Active Data

Active Data features

Active Data is a model and software that help managing distributed data life cycles.
For any data item, its life cycle represents the operational steps it will go through from its creation to its deletion from a system: creation, writes, reads, replication, transfers, derivations, deletion, etc.

Life cycle model

Active Data offers a meta-model to formally represent life cycles. An Active Data model looks a lot like a Petri Network: data states are represented by cercles and one possible change from one state to another is represented by a rectangle. Cercles are called Places and rectangles are called transitions. Tokens on places represent the state of a data item and replication is represented with several tokens.
Multiple tokens on different places represent the distributed state of data in several systems at the same time.

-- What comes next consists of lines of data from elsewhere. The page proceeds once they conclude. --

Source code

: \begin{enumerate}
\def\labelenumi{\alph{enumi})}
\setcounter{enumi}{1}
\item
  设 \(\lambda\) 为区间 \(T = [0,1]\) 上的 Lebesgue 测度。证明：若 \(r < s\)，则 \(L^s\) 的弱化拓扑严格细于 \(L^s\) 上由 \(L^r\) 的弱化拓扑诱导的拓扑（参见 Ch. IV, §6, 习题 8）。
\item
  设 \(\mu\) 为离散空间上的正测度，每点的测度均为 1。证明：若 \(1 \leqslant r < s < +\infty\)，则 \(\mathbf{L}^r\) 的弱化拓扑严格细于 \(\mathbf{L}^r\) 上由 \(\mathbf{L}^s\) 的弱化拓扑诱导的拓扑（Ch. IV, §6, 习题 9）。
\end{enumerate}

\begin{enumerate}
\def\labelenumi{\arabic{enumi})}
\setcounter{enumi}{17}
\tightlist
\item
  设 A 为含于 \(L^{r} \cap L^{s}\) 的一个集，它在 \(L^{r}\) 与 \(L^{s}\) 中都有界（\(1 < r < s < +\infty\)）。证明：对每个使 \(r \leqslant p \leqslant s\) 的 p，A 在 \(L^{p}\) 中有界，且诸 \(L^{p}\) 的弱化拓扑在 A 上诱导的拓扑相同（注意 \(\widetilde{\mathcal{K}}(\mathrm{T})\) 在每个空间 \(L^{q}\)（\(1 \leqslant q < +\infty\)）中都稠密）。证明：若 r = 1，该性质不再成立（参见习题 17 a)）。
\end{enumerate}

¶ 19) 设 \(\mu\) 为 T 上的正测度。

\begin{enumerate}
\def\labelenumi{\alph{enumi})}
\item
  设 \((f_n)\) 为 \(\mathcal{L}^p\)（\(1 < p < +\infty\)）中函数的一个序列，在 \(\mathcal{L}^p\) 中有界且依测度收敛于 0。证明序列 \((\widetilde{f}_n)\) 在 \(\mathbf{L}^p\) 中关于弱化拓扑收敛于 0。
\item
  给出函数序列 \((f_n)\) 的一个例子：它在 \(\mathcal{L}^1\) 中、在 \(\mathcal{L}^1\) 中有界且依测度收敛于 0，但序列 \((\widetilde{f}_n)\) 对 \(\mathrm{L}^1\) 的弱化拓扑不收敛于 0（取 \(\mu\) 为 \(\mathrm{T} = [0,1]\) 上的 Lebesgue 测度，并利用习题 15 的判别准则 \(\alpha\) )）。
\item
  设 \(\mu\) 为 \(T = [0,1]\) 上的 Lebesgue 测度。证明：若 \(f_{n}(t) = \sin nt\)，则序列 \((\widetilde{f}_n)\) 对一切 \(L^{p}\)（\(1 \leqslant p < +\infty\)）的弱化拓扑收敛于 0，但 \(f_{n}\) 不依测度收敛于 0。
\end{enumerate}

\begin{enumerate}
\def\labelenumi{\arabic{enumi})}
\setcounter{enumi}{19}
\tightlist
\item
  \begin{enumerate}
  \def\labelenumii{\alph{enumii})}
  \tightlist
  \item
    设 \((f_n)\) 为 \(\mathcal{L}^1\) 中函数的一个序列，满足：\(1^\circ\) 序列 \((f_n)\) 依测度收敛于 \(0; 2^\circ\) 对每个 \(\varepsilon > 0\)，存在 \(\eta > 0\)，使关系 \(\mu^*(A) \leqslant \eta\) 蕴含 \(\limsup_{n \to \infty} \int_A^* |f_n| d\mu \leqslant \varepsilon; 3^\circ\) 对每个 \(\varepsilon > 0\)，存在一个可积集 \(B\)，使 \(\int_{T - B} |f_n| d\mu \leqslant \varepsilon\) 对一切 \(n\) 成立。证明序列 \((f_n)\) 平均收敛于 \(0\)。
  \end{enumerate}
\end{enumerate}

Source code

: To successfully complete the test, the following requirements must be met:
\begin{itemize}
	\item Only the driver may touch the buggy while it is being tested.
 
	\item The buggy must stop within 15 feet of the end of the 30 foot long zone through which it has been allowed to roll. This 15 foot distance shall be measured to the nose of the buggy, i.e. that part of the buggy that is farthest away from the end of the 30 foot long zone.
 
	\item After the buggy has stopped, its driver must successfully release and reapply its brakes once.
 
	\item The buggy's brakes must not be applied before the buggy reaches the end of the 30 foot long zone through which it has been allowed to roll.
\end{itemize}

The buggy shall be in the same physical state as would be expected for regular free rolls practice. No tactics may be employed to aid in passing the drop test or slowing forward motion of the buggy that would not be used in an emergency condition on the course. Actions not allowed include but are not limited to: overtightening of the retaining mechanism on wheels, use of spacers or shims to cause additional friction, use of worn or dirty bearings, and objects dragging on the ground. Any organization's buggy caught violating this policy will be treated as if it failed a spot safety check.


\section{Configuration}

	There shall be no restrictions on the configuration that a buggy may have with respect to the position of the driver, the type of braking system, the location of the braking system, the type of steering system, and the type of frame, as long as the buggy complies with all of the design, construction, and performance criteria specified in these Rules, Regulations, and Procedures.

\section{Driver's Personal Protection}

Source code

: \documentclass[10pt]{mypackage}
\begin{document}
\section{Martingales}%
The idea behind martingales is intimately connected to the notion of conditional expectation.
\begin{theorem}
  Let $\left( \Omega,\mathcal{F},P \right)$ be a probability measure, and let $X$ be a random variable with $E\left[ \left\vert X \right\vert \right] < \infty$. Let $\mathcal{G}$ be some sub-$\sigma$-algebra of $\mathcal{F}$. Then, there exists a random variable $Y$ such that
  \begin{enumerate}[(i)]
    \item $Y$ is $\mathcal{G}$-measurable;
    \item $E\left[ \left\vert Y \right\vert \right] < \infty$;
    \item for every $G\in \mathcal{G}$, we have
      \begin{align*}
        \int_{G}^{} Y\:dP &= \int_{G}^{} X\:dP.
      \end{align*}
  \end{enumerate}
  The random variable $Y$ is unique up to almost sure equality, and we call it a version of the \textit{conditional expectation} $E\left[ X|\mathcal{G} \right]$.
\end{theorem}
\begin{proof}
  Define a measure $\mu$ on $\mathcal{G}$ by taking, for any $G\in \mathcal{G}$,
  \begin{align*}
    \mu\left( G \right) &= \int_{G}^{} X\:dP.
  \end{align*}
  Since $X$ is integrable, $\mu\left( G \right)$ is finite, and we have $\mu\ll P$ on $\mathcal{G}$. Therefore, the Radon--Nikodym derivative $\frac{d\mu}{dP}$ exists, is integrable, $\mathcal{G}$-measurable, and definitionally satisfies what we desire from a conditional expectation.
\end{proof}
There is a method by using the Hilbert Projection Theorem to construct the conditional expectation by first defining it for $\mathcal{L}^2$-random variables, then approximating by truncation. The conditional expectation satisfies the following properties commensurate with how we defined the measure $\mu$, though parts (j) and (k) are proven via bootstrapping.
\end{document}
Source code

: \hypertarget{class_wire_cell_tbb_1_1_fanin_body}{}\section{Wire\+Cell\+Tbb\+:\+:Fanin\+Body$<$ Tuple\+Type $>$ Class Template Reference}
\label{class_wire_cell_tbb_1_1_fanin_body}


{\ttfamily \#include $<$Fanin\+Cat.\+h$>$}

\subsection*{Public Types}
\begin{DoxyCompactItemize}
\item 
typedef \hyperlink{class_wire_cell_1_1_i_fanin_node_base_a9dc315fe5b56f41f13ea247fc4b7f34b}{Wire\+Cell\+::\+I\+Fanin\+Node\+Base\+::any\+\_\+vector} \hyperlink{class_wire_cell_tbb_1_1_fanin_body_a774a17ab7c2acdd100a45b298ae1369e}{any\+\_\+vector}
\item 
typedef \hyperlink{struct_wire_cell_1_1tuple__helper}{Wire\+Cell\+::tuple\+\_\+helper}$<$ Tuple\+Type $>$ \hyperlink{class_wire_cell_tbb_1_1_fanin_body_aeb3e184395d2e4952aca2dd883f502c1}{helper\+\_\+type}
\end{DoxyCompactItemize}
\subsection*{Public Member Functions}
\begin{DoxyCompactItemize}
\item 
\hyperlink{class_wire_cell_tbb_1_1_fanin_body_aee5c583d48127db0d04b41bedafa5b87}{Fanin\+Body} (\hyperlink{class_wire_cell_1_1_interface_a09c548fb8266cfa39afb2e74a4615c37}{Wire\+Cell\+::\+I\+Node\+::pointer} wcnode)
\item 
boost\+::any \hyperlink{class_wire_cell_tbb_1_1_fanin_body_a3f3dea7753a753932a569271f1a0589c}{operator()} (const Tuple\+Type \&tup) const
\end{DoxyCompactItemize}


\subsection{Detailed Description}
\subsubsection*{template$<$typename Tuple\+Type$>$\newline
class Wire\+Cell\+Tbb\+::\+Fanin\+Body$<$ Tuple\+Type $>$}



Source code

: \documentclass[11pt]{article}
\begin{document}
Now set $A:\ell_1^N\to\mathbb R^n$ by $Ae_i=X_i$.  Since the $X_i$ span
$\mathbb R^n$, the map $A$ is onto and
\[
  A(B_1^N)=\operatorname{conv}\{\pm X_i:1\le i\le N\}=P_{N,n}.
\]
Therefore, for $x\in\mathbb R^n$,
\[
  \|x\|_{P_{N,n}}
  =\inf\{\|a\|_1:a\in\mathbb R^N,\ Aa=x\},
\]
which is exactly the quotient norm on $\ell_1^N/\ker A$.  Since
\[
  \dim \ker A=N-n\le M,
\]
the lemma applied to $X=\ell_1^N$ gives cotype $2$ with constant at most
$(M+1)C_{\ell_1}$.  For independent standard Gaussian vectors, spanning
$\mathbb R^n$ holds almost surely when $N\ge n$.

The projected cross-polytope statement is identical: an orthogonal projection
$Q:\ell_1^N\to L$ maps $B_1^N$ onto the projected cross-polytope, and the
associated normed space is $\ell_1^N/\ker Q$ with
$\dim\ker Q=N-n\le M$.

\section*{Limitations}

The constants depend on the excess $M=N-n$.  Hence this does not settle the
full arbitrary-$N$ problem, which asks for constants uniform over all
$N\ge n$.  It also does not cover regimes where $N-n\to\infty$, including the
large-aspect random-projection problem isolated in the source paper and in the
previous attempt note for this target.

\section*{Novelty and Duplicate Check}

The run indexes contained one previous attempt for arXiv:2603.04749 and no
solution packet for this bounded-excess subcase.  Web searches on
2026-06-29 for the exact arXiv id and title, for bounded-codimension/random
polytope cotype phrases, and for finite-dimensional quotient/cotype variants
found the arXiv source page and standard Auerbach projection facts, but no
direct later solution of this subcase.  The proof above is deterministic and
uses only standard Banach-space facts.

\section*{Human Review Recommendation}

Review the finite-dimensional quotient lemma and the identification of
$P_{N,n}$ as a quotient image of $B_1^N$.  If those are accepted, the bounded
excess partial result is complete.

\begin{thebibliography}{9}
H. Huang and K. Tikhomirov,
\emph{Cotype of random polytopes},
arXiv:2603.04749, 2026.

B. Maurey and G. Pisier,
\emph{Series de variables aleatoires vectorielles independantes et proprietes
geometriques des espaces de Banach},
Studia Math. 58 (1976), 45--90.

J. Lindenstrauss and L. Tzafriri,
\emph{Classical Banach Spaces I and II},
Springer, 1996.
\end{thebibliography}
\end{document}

Life cycle models can be composed together to model more complex life cycles.

For example, says that you have several replicas of the same data object on a storage service and you want to transfer it. The transfer service creates a life cycle just for the transfer (e.g. start, transferring, pause, restart, success, failureā€¦); the storage service creates a different life cycle (e.g. create, write, read, move, replicate, split, deleteā€¦).
Composing both, the whole life cycle will be exposed on a single view and Active Data automatically makes sense of the different data identifiers in different systems.

Programming model

Active Data allows users to react to life cycle progression. Reacting can be getting notifications or executing arbitrary code when a transition in the model occurs.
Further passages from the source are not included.